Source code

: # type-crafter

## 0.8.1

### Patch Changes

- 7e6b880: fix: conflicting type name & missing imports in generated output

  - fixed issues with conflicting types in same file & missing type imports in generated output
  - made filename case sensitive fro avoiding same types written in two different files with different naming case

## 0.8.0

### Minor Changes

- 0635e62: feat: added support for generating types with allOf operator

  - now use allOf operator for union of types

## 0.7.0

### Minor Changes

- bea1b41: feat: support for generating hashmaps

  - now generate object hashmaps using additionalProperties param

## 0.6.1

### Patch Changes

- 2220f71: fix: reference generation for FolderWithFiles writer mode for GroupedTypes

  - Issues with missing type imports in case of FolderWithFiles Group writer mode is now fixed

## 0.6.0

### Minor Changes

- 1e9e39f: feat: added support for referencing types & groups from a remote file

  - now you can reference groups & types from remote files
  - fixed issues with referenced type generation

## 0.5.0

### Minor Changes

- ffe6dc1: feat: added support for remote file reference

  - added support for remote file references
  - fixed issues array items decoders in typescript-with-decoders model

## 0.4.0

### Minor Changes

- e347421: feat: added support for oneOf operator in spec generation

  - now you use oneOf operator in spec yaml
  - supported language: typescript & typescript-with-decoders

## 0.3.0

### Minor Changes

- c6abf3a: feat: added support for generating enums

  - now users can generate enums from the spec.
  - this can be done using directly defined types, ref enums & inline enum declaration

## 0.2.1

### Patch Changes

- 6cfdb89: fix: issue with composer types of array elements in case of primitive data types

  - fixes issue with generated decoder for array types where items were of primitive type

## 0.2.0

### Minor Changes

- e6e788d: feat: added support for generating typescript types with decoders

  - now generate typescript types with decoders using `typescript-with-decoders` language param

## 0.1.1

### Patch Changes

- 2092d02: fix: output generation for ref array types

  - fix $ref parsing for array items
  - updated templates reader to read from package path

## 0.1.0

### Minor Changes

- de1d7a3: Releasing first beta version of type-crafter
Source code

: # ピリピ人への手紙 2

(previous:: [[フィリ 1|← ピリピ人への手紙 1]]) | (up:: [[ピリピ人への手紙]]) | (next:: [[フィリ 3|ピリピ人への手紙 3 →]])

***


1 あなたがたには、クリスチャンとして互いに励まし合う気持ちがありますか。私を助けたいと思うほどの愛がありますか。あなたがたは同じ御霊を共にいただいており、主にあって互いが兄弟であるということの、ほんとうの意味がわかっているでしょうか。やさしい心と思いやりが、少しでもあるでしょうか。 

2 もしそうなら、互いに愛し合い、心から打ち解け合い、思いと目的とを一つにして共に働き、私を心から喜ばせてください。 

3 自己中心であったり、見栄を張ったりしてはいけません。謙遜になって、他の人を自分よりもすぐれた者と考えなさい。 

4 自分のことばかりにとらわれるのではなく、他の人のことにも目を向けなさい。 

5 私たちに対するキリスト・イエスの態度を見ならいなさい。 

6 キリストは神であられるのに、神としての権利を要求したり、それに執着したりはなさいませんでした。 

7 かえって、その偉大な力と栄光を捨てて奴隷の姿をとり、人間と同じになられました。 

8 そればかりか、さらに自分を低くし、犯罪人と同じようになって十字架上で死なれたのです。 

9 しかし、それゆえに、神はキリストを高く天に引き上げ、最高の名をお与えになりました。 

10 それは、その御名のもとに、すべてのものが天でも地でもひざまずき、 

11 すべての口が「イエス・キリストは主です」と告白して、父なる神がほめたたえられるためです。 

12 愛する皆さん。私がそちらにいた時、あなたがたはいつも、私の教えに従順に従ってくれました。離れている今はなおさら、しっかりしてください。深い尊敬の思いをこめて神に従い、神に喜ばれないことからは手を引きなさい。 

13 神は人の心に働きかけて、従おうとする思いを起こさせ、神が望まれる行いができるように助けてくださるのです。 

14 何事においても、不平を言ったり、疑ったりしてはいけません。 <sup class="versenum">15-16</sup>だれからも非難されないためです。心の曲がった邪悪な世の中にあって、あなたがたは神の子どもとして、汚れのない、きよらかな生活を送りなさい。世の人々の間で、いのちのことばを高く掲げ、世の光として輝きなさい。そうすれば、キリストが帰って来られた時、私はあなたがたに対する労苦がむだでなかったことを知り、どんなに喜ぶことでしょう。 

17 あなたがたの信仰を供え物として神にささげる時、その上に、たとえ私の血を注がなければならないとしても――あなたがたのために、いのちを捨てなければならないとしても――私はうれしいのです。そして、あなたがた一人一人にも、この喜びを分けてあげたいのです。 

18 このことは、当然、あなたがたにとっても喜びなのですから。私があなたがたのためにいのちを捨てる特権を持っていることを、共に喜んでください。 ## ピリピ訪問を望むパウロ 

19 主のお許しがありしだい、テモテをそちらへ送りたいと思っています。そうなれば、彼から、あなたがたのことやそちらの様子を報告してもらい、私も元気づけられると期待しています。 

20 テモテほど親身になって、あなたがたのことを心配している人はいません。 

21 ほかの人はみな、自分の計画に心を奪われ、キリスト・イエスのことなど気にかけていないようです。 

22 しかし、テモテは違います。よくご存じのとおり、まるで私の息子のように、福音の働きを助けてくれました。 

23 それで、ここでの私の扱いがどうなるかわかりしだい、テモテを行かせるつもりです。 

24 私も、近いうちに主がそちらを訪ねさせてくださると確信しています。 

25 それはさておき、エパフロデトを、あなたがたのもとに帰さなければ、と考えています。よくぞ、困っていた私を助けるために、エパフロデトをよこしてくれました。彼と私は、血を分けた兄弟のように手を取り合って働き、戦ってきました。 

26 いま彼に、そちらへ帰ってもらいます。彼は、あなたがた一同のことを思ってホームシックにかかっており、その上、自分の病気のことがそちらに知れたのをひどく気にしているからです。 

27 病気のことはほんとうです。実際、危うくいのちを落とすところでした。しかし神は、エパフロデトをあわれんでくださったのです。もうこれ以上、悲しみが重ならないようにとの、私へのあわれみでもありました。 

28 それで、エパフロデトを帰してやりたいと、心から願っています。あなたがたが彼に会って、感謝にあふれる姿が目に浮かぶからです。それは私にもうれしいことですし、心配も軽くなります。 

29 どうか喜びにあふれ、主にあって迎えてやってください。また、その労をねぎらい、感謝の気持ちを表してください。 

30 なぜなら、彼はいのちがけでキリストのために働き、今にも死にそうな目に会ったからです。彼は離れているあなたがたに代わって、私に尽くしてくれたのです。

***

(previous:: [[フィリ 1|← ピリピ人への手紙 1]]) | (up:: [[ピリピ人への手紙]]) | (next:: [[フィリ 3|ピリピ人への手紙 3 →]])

#### [Exercise goal]
Scan the data above for the word "added". Copy every line in which it is found.

#### [Solution]
- 0635e62: feat: added support for generating types with allOf operator
- 1e9e39f: feat: added support for referencing types & groups from a remote file
- ffe6dc1: feat: added support for remote file reference
  - added support for remote file references
- e347421: feat: added support for oneOf operator in spec generation
- c6abf3a: feat: added support for generating enums
- e6e788d: feat: added support for generating typescript types with decoders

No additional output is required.